Mussten Sie lange nachdenken, ob Sie für das Amt kandidieren?
Nein. Für mich ist es eine Möglichkeit, meiner Gemeinde etwas zurückzugeben. Ich freue mich auf viele spannende Begegnungen. Die beiden Jahre sind sicher eine Horizonterweiterung. Aber natürlich warten auch viele Aufgaben auf mich.
Sie machten ein gutes Wahlresultat. Sie sind offenbar ein umgänglicher Typ.
Mag sein. Ich fühle mich einfach als Basisdemokrat. Ich kämpfe für meine Ansichten, aber ich akzeptiere, wenn das Parlament anders entscheidet.
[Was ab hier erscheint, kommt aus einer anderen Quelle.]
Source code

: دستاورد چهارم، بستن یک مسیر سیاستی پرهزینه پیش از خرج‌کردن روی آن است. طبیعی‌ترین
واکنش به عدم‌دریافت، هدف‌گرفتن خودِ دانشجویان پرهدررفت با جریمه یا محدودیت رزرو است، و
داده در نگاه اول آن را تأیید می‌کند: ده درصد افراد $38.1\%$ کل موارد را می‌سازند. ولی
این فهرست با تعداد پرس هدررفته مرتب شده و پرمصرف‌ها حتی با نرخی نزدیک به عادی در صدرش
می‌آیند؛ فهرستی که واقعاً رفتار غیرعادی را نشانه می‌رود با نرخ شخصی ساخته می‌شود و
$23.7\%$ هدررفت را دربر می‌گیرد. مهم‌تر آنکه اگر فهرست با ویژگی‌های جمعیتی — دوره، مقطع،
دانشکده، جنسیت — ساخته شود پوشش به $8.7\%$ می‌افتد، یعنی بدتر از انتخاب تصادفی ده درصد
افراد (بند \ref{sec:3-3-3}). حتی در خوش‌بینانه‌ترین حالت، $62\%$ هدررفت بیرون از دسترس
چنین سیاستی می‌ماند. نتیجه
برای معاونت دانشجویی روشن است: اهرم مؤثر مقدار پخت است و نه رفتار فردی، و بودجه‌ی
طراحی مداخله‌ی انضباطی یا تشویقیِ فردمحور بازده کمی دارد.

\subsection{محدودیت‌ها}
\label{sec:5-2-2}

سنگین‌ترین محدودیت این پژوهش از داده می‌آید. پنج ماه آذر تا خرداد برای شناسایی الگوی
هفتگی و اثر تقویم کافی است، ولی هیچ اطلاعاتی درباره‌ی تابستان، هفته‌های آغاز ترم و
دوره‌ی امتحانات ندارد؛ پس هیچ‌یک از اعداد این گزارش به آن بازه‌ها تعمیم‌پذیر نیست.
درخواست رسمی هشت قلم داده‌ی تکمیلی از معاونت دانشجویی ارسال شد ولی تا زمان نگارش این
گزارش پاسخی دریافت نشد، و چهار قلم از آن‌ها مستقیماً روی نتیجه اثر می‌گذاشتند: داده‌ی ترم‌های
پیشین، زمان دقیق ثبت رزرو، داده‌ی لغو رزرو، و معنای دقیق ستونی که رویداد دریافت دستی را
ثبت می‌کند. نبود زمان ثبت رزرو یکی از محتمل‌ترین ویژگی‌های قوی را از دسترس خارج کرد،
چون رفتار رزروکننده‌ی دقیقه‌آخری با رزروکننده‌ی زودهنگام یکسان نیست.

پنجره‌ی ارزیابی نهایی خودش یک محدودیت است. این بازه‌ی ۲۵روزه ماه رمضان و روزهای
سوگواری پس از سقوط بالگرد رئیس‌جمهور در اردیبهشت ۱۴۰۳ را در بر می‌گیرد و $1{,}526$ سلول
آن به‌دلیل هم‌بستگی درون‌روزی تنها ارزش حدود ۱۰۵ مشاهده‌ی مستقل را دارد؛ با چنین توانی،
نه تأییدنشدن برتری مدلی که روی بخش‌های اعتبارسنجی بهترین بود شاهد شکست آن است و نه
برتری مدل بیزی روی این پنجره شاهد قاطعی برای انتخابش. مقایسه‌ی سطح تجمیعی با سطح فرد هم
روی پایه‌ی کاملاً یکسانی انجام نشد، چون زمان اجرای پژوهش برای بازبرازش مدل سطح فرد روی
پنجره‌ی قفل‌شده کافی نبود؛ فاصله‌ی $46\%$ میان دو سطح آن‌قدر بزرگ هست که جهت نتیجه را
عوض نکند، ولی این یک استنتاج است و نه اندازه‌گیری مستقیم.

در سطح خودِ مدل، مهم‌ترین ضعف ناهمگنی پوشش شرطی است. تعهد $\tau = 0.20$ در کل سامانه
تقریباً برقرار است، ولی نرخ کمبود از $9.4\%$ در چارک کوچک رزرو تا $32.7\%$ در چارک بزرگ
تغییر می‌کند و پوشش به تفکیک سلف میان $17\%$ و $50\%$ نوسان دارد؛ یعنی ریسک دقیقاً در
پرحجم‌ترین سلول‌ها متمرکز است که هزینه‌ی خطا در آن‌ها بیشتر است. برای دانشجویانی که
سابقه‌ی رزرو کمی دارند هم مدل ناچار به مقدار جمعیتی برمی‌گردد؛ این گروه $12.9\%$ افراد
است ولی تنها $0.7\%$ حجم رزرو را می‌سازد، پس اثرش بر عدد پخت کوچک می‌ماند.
Und ich kann nach Sitzungen auch mit Vertretern anderer Parteien etwas trinken gehen. Im Parlament darf man streiten, aber der Respekt muss immer vorhanden sein. Und da hat das Parlament zuletzt einen grossen Schritt vorwärts gemacht.
Das Verhalten im Rat können Sie ja in den nächsten zwei Jahren beeinflussen. Wissen Sie schon, wie Sie Ihr Amt ausüben möchten?
Ich habe gewisse Vorstellungen, worauf ich den Fokus legen will. Für mich ist beispielsweise die Effizienz wichtig, darum habe ich die Januar-Sitzung abgesagt. 4000 Franken ausgeben für ein paar Antworten auf Anfragen, das lohnt sich nicht. Es ist mir auch ein Anliegen, dass sich die Sprecher kürzer fassen. Warum beispielsweise muss jede Fraktion der Verwaltung ausführlich für den Geschäftsbericht danken. Man kann sich doch einfach den Vorrednern anschliessen (schmunzelt).
Gibt es weitere Ideen?
Ich möchte die Vertreter der Verwaltung wieder sinnvoller einsetzen. Wenn sie schon an der Sitzung teilnehmen, sollen sie auch sichtbar werden und nicht einfach den ganzen Abend stumm zuhinterst sitzen. Dann lohnt es nicht, sie aufzubieten. Auch die Situation mit den Rednerpulten finde ich unglücklich. Früher haben wir einfach das Mikrofon genutzt, da war die Diskussion meiner Meinung nach lebendiger. Auch ist mir Disziplin wichtig. Beispielsweise Pünktlichkeit. Und: Wir sind Volksvertreter. In Vertretung des Volkes müssen wir die Arbeit von Gemeinderat und Verwaltung beaufsichtigen. Und müssen uns darum immer überlegen, was die Entscheidungen fürs Volk bedeuten.
Ihr Vorgänger kritisierte die Flut an Anträgen. Wie stehen Sie dazu?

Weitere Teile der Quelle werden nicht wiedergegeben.